Statin sees new use in treating heart attacks

by | 22nd Aug 2006 | News

Statins may have a key role in treating heart attacks as well as preventing them, new research suggests.

Statins may have a key role in treating heart attacks as well as preventing them, new research suggests.

Scientists in Beijing, China, have shown how the cholesterol-lowering drugs are also able to kickstart blood flow to cardiac muscle once a heart attack has occurred. This novel beneficial action is reported in a study published online this week in the British Journal of Pharmacology. The research suggests this action only needs a few days of treatment, is independent of cholesterol lowering and helps the heart to recover after an infarction.

Following a heart attack, blood does not flow correctly into vessels in the heart, even after they are open again. Increasing blood flow into the arteries would reduce the amount of heart muscle killed through lack of oxygen and also help restore ventricular function.

Dr Jing-Lin Zhao and colleagues of Fu-Wai Heart Hospital in Beijing discovered this new benefit of statin treatment when testing the effects of statins in pigs that had heart attacks induced in them. Just two days’ treatment with 2mg per kg/day of the statin simvastatin increased blood flow and preserved ventricular function following a heart attack. The treatment significantly reduced the amount of dead heart tissue compared to control animals, and reduced by 57% the amount of heart muscle that continued to have poor blood flow days after the infarction.

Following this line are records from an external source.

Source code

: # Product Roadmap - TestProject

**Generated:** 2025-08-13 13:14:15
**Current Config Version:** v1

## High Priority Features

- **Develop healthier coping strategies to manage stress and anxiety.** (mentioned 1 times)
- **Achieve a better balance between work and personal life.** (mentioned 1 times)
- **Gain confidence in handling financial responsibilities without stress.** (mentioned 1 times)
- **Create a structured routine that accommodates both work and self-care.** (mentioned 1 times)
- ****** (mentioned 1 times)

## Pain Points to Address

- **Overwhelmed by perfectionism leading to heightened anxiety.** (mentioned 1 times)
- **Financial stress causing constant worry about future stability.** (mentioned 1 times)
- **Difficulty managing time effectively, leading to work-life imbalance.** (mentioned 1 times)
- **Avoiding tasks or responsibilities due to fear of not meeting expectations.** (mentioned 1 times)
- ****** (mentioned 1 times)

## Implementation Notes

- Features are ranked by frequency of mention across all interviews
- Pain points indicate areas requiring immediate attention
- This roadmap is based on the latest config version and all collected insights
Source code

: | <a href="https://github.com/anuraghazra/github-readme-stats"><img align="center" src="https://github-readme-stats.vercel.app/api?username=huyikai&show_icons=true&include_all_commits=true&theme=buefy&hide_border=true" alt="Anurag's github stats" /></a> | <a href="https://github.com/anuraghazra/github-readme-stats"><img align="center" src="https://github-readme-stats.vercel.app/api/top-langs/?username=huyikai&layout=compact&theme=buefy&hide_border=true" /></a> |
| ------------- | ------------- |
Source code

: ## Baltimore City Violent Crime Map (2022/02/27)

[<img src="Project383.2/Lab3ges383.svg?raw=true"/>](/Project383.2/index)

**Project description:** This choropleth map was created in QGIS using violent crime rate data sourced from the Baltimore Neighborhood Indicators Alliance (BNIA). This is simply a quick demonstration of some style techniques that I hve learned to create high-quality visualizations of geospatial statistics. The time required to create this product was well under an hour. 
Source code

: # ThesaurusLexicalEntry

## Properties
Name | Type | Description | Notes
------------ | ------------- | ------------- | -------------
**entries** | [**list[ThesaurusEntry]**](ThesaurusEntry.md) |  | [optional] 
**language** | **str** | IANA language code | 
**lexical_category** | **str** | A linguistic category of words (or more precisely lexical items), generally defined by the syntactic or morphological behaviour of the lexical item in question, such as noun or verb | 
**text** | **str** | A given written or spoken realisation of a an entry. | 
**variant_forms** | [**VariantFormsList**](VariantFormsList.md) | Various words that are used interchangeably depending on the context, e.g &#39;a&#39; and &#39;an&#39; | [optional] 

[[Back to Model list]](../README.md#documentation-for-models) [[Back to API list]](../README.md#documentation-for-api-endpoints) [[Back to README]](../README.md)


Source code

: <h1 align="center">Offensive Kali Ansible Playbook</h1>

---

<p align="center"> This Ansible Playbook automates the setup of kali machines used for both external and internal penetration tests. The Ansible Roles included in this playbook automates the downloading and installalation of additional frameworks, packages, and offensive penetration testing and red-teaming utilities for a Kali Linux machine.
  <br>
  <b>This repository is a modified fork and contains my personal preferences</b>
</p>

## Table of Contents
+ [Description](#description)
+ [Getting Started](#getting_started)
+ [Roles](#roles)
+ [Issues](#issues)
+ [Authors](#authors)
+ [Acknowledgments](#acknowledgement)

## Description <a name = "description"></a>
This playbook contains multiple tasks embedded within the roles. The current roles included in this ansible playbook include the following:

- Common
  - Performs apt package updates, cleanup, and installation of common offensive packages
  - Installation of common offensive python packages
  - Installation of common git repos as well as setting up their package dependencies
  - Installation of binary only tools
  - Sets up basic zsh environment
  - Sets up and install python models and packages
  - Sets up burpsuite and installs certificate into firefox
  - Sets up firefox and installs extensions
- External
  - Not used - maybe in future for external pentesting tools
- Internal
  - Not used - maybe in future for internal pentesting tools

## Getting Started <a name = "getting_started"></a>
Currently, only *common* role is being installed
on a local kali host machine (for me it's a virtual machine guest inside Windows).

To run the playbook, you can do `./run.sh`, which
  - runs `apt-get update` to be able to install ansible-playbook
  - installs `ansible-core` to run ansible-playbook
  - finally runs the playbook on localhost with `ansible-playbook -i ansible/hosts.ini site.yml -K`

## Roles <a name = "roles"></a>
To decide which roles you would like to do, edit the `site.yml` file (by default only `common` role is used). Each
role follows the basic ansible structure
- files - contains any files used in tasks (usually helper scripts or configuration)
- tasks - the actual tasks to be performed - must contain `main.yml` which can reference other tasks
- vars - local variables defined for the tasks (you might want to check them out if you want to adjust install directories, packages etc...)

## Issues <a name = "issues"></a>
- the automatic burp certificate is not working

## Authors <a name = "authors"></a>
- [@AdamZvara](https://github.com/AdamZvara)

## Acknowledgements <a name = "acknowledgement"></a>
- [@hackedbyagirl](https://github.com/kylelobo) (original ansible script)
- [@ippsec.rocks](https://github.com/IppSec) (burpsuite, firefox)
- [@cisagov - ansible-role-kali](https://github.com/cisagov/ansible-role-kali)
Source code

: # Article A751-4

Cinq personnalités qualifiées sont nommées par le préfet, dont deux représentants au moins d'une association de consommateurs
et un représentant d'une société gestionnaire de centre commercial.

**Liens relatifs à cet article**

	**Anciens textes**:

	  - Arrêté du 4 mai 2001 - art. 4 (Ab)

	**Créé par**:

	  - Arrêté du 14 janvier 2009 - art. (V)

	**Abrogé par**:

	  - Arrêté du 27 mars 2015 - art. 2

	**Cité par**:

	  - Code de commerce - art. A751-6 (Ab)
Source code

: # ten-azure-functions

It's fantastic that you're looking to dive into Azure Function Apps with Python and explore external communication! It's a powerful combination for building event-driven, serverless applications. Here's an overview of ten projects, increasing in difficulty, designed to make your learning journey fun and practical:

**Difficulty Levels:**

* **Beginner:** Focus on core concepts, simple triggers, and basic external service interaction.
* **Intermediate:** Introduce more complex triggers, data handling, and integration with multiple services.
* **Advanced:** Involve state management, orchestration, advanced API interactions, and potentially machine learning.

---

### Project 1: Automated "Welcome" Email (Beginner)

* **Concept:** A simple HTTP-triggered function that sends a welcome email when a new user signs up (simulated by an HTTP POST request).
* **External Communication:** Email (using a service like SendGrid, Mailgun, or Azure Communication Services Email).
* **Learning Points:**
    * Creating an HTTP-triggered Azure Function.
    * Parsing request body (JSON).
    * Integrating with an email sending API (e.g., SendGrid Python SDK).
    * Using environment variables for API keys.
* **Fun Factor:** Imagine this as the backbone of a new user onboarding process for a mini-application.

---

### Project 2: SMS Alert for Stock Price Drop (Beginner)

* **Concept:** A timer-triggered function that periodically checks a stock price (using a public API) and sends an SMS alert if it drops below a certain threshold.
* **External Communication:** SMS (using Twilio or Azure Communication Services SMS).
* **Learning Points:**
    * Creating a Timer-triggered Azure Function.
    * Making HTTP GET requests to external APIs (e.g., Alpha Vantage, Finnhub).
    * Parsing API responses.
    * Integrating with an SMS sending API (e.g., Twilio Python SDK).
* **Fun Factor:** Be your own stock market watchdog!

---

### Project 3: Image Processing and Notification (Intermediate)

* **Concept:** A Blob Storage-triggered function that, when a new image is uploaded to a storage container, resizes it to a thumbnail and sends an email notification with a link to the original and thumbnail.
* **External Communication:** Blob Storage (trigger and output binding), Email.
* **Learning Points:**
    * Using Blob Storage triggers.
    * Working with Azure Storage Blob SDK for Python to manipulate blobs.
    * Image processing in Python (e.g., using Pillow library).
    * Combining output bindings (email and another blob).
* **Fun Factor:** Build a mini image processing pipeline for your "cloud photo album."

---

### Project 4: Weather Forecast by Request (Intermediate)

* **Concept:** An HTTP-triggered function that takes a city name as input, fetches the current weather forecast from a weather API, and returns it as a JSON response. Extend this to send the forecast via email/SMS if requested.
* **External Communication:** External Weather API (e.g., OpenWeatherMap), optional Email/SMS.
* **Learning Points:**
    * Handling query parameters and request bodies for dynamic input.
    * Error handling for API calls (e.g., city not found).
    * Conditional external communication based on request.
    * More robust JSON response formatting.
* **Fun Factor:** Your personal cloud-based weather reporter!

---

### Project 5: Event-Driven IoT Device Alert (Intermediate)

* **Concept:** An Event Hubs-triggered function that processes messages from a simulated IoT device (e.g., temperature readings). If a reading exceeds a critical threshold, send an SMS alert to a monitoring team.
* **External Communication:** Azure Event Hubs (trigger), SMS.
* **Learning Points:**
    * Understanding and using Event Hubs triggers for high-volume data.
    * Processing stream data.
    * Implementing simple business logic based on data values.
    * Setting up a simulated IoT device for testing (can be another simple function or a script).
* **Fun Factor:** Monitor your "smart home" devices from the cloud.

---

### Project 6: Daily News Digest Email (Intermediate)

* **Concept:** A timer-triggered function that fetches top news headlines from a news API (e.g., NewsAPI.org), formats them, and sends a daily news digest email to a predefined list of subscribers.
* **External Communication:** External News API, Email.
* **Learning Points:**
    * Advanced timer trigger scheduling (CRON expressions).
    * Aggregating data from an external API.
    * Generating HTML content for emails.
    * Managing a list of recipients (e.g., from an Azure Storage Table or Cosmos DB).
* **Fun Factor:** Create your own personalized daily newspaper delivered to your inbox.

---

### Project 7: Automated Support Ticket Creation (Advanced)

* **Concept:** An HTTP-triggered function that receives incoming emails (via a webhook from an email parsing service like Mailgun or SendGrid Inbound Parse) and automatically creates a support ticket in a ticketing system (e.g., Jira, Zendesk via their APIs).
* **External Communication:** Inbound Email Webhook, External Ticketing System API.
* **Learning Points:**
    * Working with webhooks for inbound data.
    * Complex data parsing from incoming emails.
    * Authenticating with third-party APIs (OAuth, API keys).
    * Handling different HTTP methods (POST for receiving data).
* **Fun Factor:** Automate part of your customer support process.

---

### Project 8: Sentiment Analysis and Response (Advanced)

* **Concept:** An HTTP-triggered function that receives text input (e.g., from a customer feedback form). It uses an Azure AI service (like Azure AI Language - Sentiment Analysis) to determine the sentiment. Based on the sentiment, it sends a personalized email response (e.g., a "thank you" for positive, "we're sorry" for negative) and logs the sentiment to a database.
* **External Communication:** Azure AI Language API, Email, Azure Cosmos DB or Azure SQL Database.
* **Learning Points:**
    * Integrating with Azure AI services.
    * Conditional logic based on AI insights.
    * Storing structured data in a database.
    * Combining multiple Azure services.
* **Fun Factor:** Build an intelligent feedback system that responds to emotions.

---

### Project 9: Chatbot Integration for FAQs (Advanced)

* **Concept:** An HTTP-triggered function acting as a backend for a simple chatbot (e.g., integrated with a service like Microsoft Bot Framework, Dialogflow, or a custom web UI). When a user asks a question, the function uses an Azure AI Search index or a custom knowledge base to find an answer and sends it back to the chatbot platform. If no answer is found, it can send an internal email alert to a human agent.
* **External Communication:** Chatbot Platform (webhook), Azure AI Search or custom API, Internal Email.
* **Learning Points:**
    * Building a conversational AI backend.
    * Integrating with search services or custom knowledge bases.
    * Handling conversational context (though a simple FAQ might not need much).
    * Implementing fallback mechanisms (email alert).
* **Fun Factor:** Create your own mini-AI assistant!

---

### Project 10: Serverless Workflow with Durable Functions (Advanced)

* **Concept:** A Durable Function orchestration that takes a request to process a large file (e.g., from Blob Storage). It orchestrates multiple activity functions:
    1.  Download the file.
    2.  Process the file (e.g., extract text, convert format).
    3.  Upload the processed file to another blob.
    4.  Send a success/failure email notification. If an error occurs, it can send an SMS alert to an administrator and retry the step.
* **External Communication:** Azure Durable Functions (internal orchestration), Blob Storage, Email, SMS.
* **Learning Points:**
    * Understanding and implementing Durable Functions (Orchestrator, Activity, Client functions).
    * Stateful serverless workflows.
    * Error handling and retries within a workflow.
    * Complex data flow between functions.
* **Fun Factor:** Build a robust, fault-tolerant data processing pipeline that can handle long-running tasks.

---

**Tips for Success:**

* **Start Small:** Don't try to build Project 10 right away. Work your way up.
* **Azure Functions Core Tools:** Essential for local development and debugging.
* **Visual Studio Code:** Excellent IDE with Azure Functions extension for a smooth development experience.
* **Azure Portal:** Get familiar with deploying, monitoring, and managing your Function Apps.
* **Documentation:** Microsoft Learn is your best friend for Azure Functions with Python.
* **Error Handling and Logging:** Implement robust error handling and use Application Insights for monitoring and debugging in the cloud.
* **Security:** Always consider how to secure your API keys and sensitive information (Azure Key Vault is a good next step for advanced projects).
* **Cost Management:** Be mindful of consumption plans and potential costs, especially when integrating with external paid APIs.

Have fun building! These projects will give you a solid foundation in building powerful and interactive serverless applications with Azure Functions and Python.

The researchers claim to have identified the mechanism underlying this cardioprotective function: namely that simvastatin appears to activate the KATP channel in mitochondria. This was shown by experiments in which the beneficial effect was abolished by blocking these ion channels.

Dr Zhao said that, ideally, further studies in which animals were followed up for a longer period would be carried out. He added, however, that the results in this study were sufficiently strong to suggest that statins were almost certainly benefiting patients already. “Patients under treatment with statins for conditions such as high cholesterol may also show an improved outcome after suffering a myocardial infarction,” he said.

In addition to their well-documented success in reducing danger blood lipids, heart specialists have suspected for several years that statins act in additional ways to protect the cardiovascular system.

Some research has suggested they benefit patients by increasing levels of NO in the blood and in this way decrease the inflammation that leads to arterial plaques.

The latest Chinese results reveal a completely new mode of action, however, and experts hailed their clinical importance.

In an accompanying article, David Lefer, professor of pathology at the Albert Einstein College of Medicine in New York said: “The findings of the present study have very profound implications for the treatment of cardiovascular disease.” By Michael Day.